● **TO DO**
Would you output the entries below only from the line containing "### Comandos para el uso con Docker." through the line containing "7. En la terminal", exactly as they stand and with both ends included?

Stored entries
____________

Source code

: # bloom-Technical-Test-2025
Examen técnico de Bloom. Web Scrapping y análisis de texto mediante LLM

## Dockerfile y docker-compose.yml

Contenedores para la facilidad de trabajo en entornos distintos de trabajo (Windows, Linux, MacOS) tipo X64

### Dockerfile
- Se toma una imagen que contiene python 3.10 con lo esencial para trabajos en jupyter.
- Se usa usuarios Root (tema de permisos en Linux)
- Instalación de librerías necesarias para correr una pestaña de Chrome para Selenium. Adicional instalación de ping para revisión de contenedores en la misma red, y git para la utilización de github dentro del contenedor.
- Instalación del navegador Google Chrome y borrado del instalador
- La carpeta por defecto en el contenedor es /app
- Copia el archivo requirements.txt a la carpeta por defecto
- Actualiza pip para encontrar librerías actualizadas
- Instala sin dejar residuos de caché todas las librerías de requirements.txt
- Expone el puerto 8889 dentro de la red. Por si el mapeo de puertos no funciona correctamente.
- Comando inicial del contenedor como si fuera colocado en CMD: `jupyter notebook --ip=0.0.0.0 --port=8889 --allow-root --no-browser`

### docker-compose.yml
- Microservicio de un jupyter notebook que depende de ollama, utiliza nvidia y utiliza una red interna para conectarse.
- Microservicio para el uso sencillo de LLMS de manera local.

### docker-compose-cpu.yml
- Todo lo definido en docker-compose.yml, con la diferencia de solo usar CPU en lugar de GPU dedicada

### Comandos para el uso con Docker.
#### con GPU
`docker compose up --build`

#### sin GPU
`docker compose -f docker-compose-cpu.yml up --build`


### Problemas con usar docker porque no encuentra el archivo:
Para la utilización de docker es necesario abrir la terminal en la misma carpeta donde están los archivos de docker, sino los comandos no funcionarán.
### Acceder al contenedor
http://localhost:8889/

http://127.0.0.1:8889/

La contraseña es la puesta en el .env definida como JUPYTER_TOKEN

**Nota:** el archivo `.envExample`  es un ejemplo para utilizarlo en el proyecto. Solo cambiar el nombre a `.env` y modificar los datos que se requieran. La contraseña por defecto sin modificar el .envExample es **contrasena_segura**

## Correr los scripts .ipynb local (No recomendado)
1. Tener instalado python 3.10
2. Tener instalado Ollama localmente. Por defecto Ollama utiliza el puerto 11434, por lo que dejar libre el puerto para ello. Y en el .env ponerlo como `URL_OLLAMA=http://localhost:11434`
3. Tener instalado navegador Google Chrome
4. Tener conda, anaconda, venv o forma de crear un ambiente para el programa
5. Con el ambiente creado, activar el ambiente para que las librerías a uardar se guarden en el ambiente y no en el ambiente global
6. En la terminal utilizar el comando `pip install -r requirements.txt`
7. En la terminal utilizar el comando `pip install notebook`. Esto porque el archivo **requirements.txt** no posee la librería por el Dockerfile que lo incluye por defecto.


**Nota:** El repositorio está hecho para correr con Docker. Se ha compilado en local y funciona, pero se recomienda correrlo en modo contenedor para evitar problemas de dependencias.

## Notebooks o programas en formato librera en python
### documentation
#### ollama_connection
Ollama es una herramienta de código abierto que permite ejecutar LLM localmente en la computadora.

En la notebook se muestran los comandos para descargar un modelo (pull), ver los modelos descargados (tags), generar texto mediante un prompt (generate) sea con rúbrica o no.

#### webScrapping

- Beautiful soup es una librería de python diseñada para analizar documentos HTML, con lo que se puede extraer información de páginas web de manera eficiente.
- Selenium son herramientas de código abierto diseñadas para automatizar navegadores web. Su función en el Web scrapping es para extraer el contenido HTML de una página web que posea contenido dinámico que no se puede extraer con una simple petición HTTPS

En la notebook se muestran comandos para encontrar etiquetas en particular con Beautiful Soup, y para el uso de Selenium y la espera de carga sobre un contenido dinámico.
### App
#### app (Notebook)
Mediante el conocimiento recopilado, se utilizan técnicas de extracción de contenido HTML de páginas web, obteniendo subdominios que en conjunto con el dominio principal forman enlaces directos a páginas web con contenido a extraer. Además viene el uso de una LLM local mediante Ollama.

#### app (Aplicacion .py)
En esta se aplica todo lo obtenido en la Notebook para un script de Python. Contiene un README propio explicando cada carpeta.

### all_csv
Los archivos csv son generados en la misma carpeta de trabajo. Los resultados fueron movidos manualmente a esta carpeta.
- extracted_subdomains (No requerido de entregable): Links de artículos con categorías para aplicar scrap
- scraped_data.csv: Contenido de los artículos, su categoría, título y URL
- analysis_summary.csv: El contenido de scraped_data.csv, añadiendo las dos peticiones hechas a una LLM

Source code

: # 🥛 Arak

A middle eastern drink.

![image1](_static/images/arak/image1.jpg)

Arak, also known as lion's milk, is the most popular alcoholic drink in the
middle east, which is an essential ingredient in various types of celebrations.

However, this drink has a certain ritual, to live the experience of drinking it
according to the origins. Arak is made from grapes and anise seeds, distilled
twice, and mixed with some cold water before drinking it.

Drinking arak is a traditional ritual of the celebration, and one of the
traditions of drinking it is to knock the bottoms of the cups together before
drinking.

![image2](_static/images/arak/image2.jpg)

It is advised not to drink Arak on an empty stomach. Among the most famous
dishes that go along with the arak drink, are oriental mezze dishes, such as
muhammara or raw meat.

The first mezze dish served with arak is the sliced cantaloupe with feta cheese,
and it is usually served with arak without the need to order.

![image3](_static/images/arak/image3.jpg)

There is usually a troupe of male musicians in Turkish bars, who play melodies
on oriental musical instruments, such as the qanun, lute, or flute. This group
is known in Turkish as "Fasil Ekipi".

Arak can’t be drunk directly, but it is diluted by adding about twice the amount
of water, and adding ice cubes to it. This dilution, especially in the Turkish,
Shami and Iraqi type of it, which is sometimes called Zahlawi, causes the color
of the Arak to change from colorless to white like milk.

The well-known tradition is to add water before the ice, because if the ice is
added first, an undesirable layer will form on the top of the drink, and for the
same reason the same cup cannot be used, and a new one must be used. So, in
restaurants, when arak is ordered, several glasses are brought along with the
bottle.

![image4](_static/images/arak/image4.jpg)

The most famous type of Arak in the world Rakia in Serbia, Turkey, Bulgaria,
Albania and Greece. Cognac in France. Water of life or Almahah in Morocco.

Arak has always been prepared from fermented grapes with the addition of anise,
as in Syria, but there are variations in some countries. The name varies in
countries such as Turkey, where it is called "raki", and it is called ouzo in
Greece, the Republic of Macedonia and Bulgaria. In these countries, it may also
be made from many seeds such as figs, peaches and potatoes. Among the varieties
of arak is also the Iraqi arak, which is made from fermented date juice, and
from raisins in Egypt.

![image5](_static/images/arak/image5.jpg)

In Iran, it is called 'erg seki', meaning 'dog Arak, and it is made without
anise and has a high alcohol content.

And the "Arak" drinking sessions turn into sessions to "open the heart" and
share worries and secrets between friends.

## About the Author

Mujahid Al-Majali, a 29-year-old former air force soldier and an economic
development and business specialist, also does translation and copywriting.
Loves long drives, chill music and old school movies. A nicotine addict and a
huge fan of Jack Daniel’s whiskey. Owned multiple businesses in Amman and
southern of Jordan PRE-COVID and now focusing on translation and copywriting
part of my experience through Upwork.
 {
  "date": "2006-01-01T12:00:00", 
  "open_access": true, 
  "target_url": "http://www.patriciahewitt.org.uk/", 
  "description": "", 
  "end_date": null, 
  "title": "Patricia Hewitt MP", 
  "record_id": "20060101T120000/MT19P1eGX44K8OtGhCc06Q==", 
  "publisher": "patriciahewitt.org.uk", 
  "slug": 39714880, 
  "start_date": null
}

____________

● **EXPECTED OUTPUT**
### Comandos para el uso con Docker.
#### con GPU
`docker compose up --build`

#### sin GPU
`docker compose -f docker-compose-cpu.yml up --build`


### Problemas con usar docker porque no encuentra el archivo:
Para la utilización de docker es necesario abrir la terminal en la misma carpeta donde están los archivos de docker, sino los comandos no funcionarán.
### Acceder al contenedor
http://localhost:8889/

http://127.0.0.1:8889/

La contraseña es la puesta en el .env definida como JUPYTER_TOKEN

**Nota:** el archivo `.envExample`  es un ejemplo para utilizarlo en el proyecto. Solo cambiar el nombre a `.env` y modificar los datos que se requieran. La contraseña por defecto sin modificar el .envExample es **contrasena_segura**

## Correr los scripts .ipynb local (No recomendado)
1. Tener instalado python 3.10
2. Tener instalado Ollama localmente. Por defecto Ollama utiliza el puerto 11434, por lo que dejar libre el puerto para ello. Y en el .env ponerlo como `URL_OLLAMA=http://localhost:11434`
3. Tener instalado navegador Google Chrome
4. Tener conda, anaconda, venv o forma de crear un ambiente para el programa
5. Con el ambiente creado, activar el ambiente para que las librerías a uardar se guarden en el ambiente y no en el ambiente global
6. En la terminal utilizar el comando `pip install -r requirements.txt`
7. En la terminal utilizar el comando `pip install notebook`. Esto porque el archivo **requirements.txt** no posee la librería por el Dockerfile que lo incluye por defecto.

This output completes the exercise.